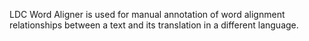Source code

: LDC Word Aligner is used for manual annotation of word alignment relationships between a text and its translation in a different language.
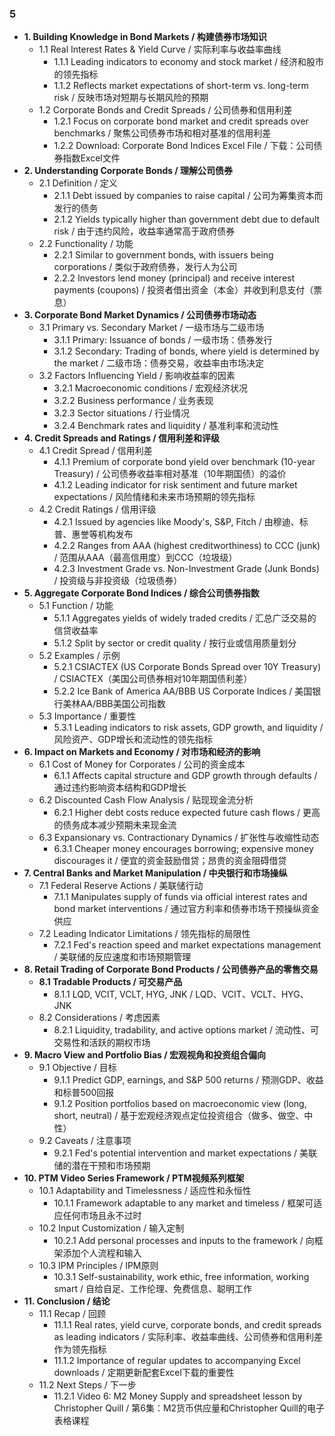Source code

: ### 5
- **1. Building Knowledge in Bond Markets / 构建债券市场知识**
    - 1.1 Real Interest Rates & Yield Curve / 实际利率与收益率曲线
        - 1.1.1 Leading indicators to economy and stock market / 经济和股市的领先指标
        - 1.1.2 Reflects market expectations of short-term vs. long-term risk / 反映市场对短期与长期风险的预期
    - 1.2 Corporate Bonds and Credit Spreads / 公司债券和信用利差
        - 1.2.1 Focus on corporate bond market and credit spreads over benchmarks / 聚焦公司债券市场和相对基准的信用利差
        - 1.2.2 Download: Corporate Bond Indices Excel File / 下载：公司债券指数Excel文件
- **2. Understanding Corporate Bonds / 理解公司债券**
    - 2.1 Definition / 定义
        - 2.1.1 Debt issued by companies to raise capital / 公司为筹集资本而发行的债务
        - 2.1.2 Yields typically higher than government debt due to default risk / 由于违约风险，收益率通常高于政府债券
    - 2.2 Functionality / 功能
        - 2.2.1 Similar to government bonds, with issuers being corporations / 类似于政府债券，发行人为公司
        - 2.2.2 Investors lend money (principal) and receive interest payments (coupons) / 投资者借出资金（本金）并收到利息支付（票息）
- **3. Corporate Bond Market Dynamics / 公司债券市场动态**
    - 3.1 Primary vs. Secondary Market / 一级市场与二级市场
        - 3.1.1 Primary: Issuance of bonds / 一级市场：债券发行
        - 3.1.2 Secondary: Trading of bonds, where yield is determined by the market / 二级市场：债券交易，收益率由市场决定
    - 3.2 Factors Influencing Yield / 影响收益率的因素
        - 3.2.1 Macroeconomic conditions / 宏观经济状况
        - 3.2.2 Business performance / 业务表现
        - 3.2.3 Sector situations / 行业情况
        - 3.2.4 Benchmark rates and liquidity / 基准利率和流动性
- **4. Credit Spreads and Ratings / 信用利差和评级**
    - 4.1 Credit Spread / 信用利差
        - 4.1.1 Premium of corporate bond yield over benchmark (10-year Treasury) / 公司债券收益率相对基准（10年期国债）的溢价
        - 4.1.2 Leading indicator for risk sentiment and future market expectations / 风险情绪和未来市场预期的领先指标
    - 4.2 Credit Ratings / 信用评级
        - 4.2.1 Issued by agencies like Moody's, S&P, Fitch / 由穆迪、标普、惠誉等机构发布
        - 4.2.2 Ranges from AAA (highest creditworthiness) to CCC (junk) / 范围从AAA（最高信用度）到CCC（垃圾级）
        - 4.2.3 Investment Grade vs. Non-Investment Grade (Junk Bonds) / 投资级与非投资级（垃圾债券）
- **5. Aggregate Corporate Bond Indices / 综合公司债券指数**
    - 5.1 Function / 功能
        - 5.1.1 Aggregates yields of widely traded credits / 汇总广泛交易的信贷收益率
        - 5.1.2 Split by sector or credit quality / 按行业或信用质量划分
    - 5.2 Examples / 示例
        - 5.2.1 CSIACTEX (US Corporate Bonds Spread over 10Y Treasury) / CSIACTEX（美国公司债券相对10年期国债利差）
        - 5.2.2 Ice Bank of America AA/BBB US Corporate Indices / 美国银行美林AA/BBB美国公司指数
    - 5.3 Importance / 重要性
        - 5.3.1 Leading indicators to risk assets, GDP growth, and liquidity / 风险资产、GDP增长和流动性的领先指标
- **6. Impact on Markets and Economy / 对市场和经济的影响**
    - 6.1 Cost of Money for Corporates / 公司的资金成本
        - 6.1.1 Affects capital structure and GDP growth through defaults / 通过违约影响资本结构和GDP增长
    - 6.2 Discounted Cash Flow Analysis / 贴现现金流分析
        - 6.2.1 Higher debt costs reduce expected future cash flows / 更高的债务成本减少预期未来现金流
    - 6.3 Expansionary vs. Contractionary Dynamics / 扩张性与收缩性动态
        - 6.3.1 Cheaper money encourages borrowing; expensive money discourages it / 便宜的资金鼓励借贷；昂贵的资金阻碍借贷
- **7. Central Banks and Market Manipulation / 中央银行和市场操纵**
    - 7.1 Federal Reserve Actions / 美联储行动
        - 7.1.1 Manipulates supply of funds via official interest rates and bond market interventions / 通过官方利率和债券市场干预操纵资金供应
    - 7.2 Leading Indicator Limitations / 领先指标的局限性
        - 7.2.1 Fed's reaction speed and market expectations management / 美联储的反应速度和市场预期管理
- **8. Retail Trading of Corporate Bond Products / 公司债券产品的零售交易**
    - **8.1 Tradable Products / 可交易产品**
        - 8.1.1 LQD, VCIT, VCLT, HYG, JNK / LQD、VCIT、VCLT、HYG、JNK
    - 8.2 Considerations / 考虑因素
        - 8.2.1 Liquidity, tradability, and active options market / 流动性、可交易性和活跃的期权市场
- **9. Macro View and Portfolio Bias / 宏观视角和投资组合偏向**
    - 9.1 Objective / 目标
        - 9.1.1 Predict GDP, earnings, and S&P 500 returns / 预测GDP、收益和标普500回报
        - 9.1.2 Position portfolios based on macroeconomic view (long, short, neutral) / 基于宏观经济观点定位投资组合（做多、做空、中性）
    - 9.2 Caveats / 注意事项
        - 9.2.1 Fed's potential intervention and market expectations / 美联储的潜在干预和市场预期
- **10. PTM Video Series Framework / PTM视频系列框架**
    - 10.1 Adaptability and Timelessness / 适应性和永恒性
        - 10.1.1 Framework adaptable to any market and timeless / 框架可适应任何市场且永不过时
    - 10.2 Input Customization / 输入定制
        - 10.2.1 Add personal processes and inputs to the framework / 向框架添加个人流程和输入
    - 10.3 IPM Principles / IPM原则
        - 10.3.1 Self-sustainability, work ethic, free information, working smart / 自给自足、工作伦理、免费信息、聪明工作
- **11. Conclusion / 结论**
    - 11.1 Recap / 回顾
        - 11.1.1 Real rates, yield curve, corporate bonds, and credit spreads as leading indicators / 实际利率、收益率曲线、公司债券和信用利差作为领先指标
        - 11.1.2 Importance of regular updates to accompanying Excel downloads / 定期更新配套Excel下载的重要性
    - 11.2 Next Steps / 下一步
        - 11.2.1 Video 6: M2 Money Supply and spreadsheet lesson by Christopher Quill / 第6集：M2货币供应量和Christopher Quill的电子表格课程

= = = = = = =

- Instructions to follow -
In the entries above, one line contains "- 2.1 Definition / 定义" and another contains "- 5.3 Importance / 重要性". Reproduce exactly those two lines and the lines between them, nothing else.

- Result of the task -
    - 2.1 Definition / 定义
        - 2.1.1 Debt issued by companies to raise capital / 公司为筹集资本而发行的债务
        - 2.1.2 Yields typically higher than government debt due to default risk / 由于违约风险，收益率通常高于政府债券
    - 2.2 Functionality / 功能
        - 2.2.1 Similar to government bonds, with issuers being corporations / 类似于政府债券，发行人为公司
        - 2.2.2 Investors lend money (principal) and receive interest payments (coupons) / 投资者借出资金（本金）并收到利息支付（票息）
- **3. Corporate Bond Market Dynamics / 公司债券市场动态**
    - 3.1 Primary vs. Secondary Market / 一级市场与二级市场
        - 3.1.1 Primary: Issuance of bonds / 一级市场：债券发行
        - 3.1.2 Secondary: Trading of bonds, where yield is determined by the market / 二级市场：债券交易，收益率由市场决定
    - 3.2 Factors Influencing Yield / 影响收益率的因素
        - 3.2.1 Macroeconomic conditions / 宏观经济状况
        - 3.2.2 Business performance / 业务表现
        - 3.2.3 Sector situations / 行业情况
        - 3.2.4 Benchmark rates and liquidity / 基准利率和流动性
- **4. Credit Spreads and Ratings / 信用利差和评级**
    - 4.1 Credit Spread / 信用利差
        - 4.1.1 Premium of corporate bond yield over benchmark (10-year Treasury) / 公司债券收益率相对基准（10年期国债）的溢价
        - 4.1.2 Leading indicator for risk sentiment and future market expectations / 风险情绪和未来市场预期的领先指标
    - 4.2 Credit Ratings / 信用评级
        - 4.2.1 Issued by agencies like Moody's, S&P, Fitch / 由穆迪、标普、惠誉等机构发布
        - 4.2.2 Ranges from AAA (highest creditworthiness) to CCC (junk) / 范围从AAA（最高信用度）到CCC（垃圾级）
        - 4.2.3 Investment Grade vs. Non-Investment Grade (Junk Bonds) / 投资级与非投资级（垃圾债券）
- **5. Aggregate Corporate Bond Indices / 综合公司债券指数**
    - 5.1 Function / 功能
        - 5.1.1 Aggregates yields of widely traded credits / 汇总广泛交易的信贷收益率
        - 5.1.2 Split by sector or credit quality / 按行业或信用质量划分
    - 5.2 Examples / 示例
        - 5.2.1 CSIACTEX (US Corporate Bonds Spread over 10Y Treasury) / CSIACTEX（美国公司债券相对10年期国债利差）
        - 5.2.2 Ice Bank of America AA/BBB US Corporate Indices / 美国银行美林AA/BBB美国公司指数
    - 5.3 Importance / 重要性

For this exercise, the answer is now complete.